What occurs at the adrenergic nerve terminal?
- synthesis : Tyrosine enters the terminal via Na+ dependent tyrosine transporter and is converted to Dopa via tyrosine hydroxylase. Dopa is converted to Dopamine in the cytoplasm.
- Storage: Dopamine enters the vesicle via the Vesicular Monoamine Transporter (VMAT-2) where it is converted into NE. NE is converted to Epi.
- Tyrosine –> Dopa –> Dopamine –> NE
- VMAT can be blocked by Reserpine
- release: NE is released (where it can go to stimulate receptors). It is taken back up by NE transporter (NET) -
* NET be blocked by cocaine, thus why cocaine is a stimulant.
Where does Catecholamine synthesis occur?
tyrosine –> dopa –> dopamine (occurs in the nerve cytoplasm)
dopamine –> NE (occurs only in vesicle)
NE–> epi (occurs mainly in the adrenal medulla)
What does VMAT do?
- Transports NE, Epi, DA, and serotonin into vesicles (promiscuous – shuttles in all NT’s into the vessicle)
- Release upon action potential and Ca2+ influx
- Can be blocked by Reserpine: Reserpine used to be used to decrease high blood pressure - no longer used b/c it reduces sympathetic tone in all organs.
How is catecholamine signaling terminated?
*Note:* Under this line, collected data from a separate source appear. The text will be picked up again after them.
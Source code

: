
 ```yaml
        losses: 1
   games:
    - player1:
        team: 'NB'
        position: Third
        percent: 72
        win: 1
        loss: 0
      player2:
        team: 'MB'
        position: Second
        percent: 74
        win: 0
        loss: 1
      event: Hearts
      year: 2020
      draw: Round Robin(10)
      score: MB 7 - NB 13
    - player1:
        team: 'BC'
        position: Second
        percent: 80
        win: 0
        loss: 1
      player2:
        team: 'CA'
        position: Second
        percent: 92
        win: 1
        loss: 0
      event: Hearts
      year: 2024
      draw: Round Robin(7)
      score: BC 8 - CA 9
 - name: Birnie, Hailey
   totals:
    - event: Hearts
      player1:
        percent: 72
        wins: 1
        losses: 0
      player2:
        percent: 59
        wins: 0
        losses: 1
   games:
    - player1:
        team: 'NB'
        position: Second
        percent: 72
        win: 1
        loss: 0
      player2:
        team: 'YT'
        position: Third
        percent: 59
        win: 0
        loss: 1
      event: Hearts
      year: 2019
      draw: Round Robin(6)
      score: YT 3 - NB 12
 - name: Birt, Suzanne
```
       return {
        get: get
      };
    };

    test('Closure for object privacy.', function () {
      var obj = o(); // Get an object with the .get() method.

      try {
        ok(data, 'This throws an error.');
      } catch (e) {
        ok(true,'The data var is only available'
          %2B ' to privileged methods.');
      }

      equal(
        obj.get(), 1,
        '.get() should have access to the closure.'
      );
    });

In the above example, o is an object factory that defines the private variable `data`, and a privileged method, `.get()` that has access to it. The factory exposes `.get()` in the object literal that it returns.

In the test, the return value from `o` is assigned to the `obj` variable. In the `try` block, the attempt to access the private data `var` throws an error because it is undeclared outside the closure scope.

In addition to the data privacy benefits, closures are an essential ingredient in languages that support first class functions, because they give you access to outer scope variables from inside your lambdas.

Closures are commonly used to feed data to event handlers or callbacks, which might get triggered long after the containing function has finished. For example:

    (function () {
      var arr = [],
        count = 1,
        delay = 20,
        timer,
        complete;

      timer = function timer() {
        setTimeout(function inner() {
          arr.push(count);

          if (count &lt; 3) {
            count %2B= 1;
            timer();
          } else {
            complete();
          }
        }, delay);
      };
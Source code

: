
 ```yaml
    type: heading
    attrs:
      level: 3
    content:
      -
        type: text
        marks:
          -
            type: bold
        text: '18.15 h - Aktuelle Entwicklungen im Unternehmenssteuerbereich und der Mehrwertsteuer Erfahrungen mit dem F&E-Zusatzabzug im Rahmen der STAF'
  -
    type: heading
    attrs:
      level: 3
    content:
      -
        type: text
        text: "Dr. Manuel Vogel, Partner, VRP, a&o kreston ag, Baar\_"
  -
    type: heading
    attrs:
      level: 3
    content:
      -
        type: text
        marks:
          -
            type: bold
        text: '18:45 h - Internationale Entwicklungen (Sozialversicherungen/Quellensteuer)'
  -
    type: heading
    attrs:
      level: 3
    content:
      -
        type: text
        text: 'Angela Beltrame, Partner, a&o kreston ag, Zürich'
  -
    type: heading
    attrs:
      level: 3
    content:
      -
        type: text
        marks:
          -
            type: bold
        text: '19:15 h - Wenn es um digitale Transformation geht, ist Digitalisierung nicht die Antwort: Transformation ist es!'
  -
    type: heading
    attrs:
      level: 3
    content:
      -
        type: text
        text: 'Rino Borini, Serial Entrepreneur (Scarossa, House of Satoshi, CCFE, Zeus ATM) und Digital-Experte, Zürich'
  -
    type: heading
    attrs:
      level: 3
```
- Reuptake into nerve terminals: * major mechanism *
- NE transporter (NET) and Dopamine transporter (DAT)
- after reuptake, catecholamines are stored in vesicles by VMAT-2
- Metabolism of catecholamines
- Monoamine oxidase (MAO)
- Catechol-O-methyltransferase (COMT)
*In contrast to cholinergic signaling, termination of catecholamine action by degradative enzymes (i.e., AChE) is nonexistent in adrenergic signaling
Muscarinic Receptors
Contract smooth muscle (different intracellular signal than α1 receptors)
Apparent discrepancy – ACh & muscarinic agonists given IV cause vasodilation due to release of nitric oxide (NO)
- Blood vessels relax in response to parasympathetic release of ACh as long as the epithelium is intact: smooth muscle of blood vessels is NOT innervated by PS neurons
How do blood vessels relax?
- no PS neuronal stimulation
- Activation of mAChRs on epithelial cells causes production and release of endothelium-derived relaxing factor (EDRF), also known as nitric oxide (NO)
- Stimulation of NO release can occur from ACh, vasoactive
products, and physical stimuli - thus when people are constricted in their vessels, they are pumped up with NO rather than ACh (which would activate all smooth muscle) - so that only the blood vessels are affected.